Le coefficient d'intégration fonctionnelle serait donc le résultat de cette fraction. Une fois calculé, se pose une autre question, à laquelle répond l'article 2 de notre projet : sur quoi faire porter le coefficient d'intégration fonctionnelle ?
Celui-ci doit en effet servir à moduler, à la hausse ou à la baisse, une partie de la DGF : mais quelle partie ?
Dans la mesure où il s'agit d'inciter à la mutualisation dans le cadre intercommunal, il serait logique que le coefficient s'applique à la dotation d'intercommunalité.
Pour autant, à l'heure où le législateur essaie de développer la péréquation, il serait sans doute malvenu de toucher -surtout pour la diminuer- à la part péréquatrice.
Il est donc proposé que le coefficient d'intégration s'applique à la part forfaitaire de la dotation d'intercommunalité. Cette part sera « pondérée » en fonction du coefficient de chaque EPCI.
J'insiste, comme l'a déjà fait Jacques Mézard, sur la neutralité de notre dispositif pour les finances de l'État : c'est un système de bonus-malus dans lequel on donne moins à ceux qui mutualisent peu, et davantage, pour y encourager, à ceux qui développent la mutualisation.
M. Jacques Mézard, rapporteur. - Juste un mot, pour conclure, sur l'article 3 de notre projet. Il prévoit une entrée en vigueur au 1er janvier 2015 et ce, notamment, afin de nous donner le temps de réaliser des simulations. Avec la suppression de la taxe professionnelle, dont nous vivons aujourd'hui les conséquences, ainsi qu'avec la mise en place d'une péréquation horizontale, nous avons bien vu que les simulations étaient un point évidemment essentiel pour légiférer dans de bonnes conditions.
Mme Jacqueline Gourault, présidente. - Je vous remercie pour cette présentation et je cède immédiatement la parole à nos collègues pour le débat.

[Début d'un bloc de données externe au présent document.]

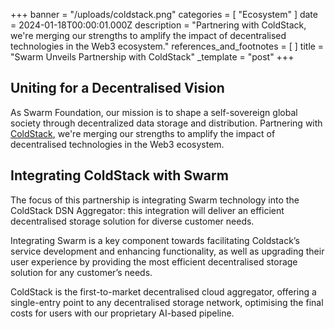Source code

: +++
banner = "/uploads/coldstack.png"
categories = [ "Ecosystem" ]
date = 2024-01-18T00:00:01.000Z
description = "Partnering with ColdStack, we're merging our strengths to amplify the impact of decentralised technologies in the Web3 ecosystem."
references_and_footnotes = [ ]
title = "Swarm Unveils Partnership with ColdStack"
_template = "post"
+++

## Uniting for a Decentralised Vision

As Swarm Foundation, our mission is to shape a self-sovereign global society through decentralized data storage and distribution. Partnering with [ColdStack](https://coldstack.io/), we're merging our strengths to amplify the impact of decentralised technologies in the Web3 ecosystem.


## Integrating ColdStack with Swarm

The focus of this partnership is integrating Swarm technology into the ColdStack DSN Aggregator: this integration will deliver an efficient decentralised storage solution for diverse customer needs.

Integrating Swarm is a key component towards facilitating Coldstack’s service development and enhancing functionality, as well as upgrading their user experience by providing the most efficient decentralised storage solution for any customer’s needs.

ColdStack is the first-to-market decentralised cloud aggregator, offering a single-entry point to any decentralised storage network, optimising the final costs for users with our proprietary AI-based pipeline.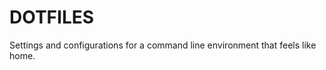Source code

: DOTFILES
========

Settings and configurations for a command line environment that feels like home.
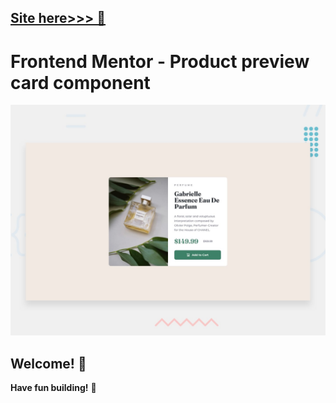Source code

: ## [Site here>>> 🚀](https://leo-zubiri.github.io/ProductCardPreview/)
# Frontend Mentor - Product preview card component

![Design preview for the Product preview card component coding challenge](./design/desktop-preview.jpg)

## Welcome! 👋

**Have fun building!** 🚀
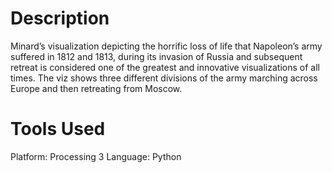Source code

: # Description
Minard’s visualization depicting the horrific loss of life that Napoleon’s army suffered in 1812 and 1813, during its invasion of Russia and subsequent retreat is considered one of the greatest and innovative visualizations of all times. The viz shows three different divisions of the army marching across Europe and then retreating from Moscow. 

# Tools Used
Platform: Processing 3
Language: Python
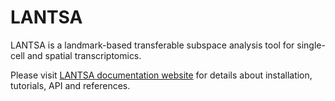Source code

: # LANTSA

LANTSA is a landmark-based transferable subspace analysis tool for single-cell and spatial transcriptomics.

Please visit [LANTSA documentation website](https://lantsa.readthedocs.io/) for details about installation, tutorials, API and references.
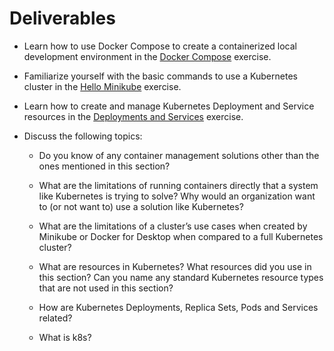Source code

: # Deliverables

- Learn how to use Docker Compose to create a containerized local development environment in the [Docker Compose](/4-virtual-machines-containers/4.5.1-docker-compose?id=exercise) exercise.

- Familiarize yourself with the basic commands to use a Kubernetes cluster in the [Hello Minikube](/4-virtual-machines-containers/4.5.2-kubernetes?id=exercises) exercise.

- Learn how to create and manage Kubernetes Deployment and Service resources in the [Deployments and Services](/4-virtual-machines-containers/4.5.2-kubernetes?id=exercise-3-deployments-and-services-with-kubernetes-in-docker-kind) exercise.

- Discuss the following topics:

  - Do you know of any container management solutions other than the ones mentioned in this section?

  - What are the limitations of running containers directly that a system like Kubernetes is trying to solve? Why would an organization want to (or not want to) use a solution like Kubernetes?

  - What are the limitations of a cluster’s use cases when created by Minikube or Docker for Desktop when compared to a full Kubernetes cluster?

  - What are resources in Kubernetes? What resources did you use in this section? Can you name any standard Kubernetes resource types that are not used in this section?

  - How are Kubernetes Deployments, Replica Sets, Pods and Services related?

  - What is k8s?

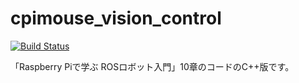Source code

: # cpimouse_vision_control

[![Build Status](https://travis-ci.org/ryuichiueda/cpimouse_vision_control.svg?branch=master)](https://travis-ci.org/ryuichiueda/cpimouse_vision_control)

「Raspberry Piで学ぶ ROSロボット入門」10章のコードのC++版です。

M. Éric Doligé. - Je voudrais formuler quelques observations sur ce système qui, si j'ai bien compris, agit sur la DGF à la hausse ou la baisse, de sorte qu'au final le jeu soit à somme nulle. Lors des récents débats sur l'intercommunalité, on entendait l'argument selon lequel celle-ci contraignait les communes à entrer dans un dispositif communautaire. Or, celui qui nous est proposé tend justement à rouvrir le débat par son aspect coercitif, puisqu'il prévoit un système de malus pour les collectivités qui ne feraient pas un effort supplémentaire dans l'intégration plus poussée de l'intercommunalité. Par ailleurs, j'aurais souhaité qu'on puisse aussi encourager les départements à opérer davantage d'intégration en leur offrant également un bonus en cas d'intégration de leurs services.
Mme Jacqueline Gourault, présidente. - Certes, mais une intégration sur quelle base ?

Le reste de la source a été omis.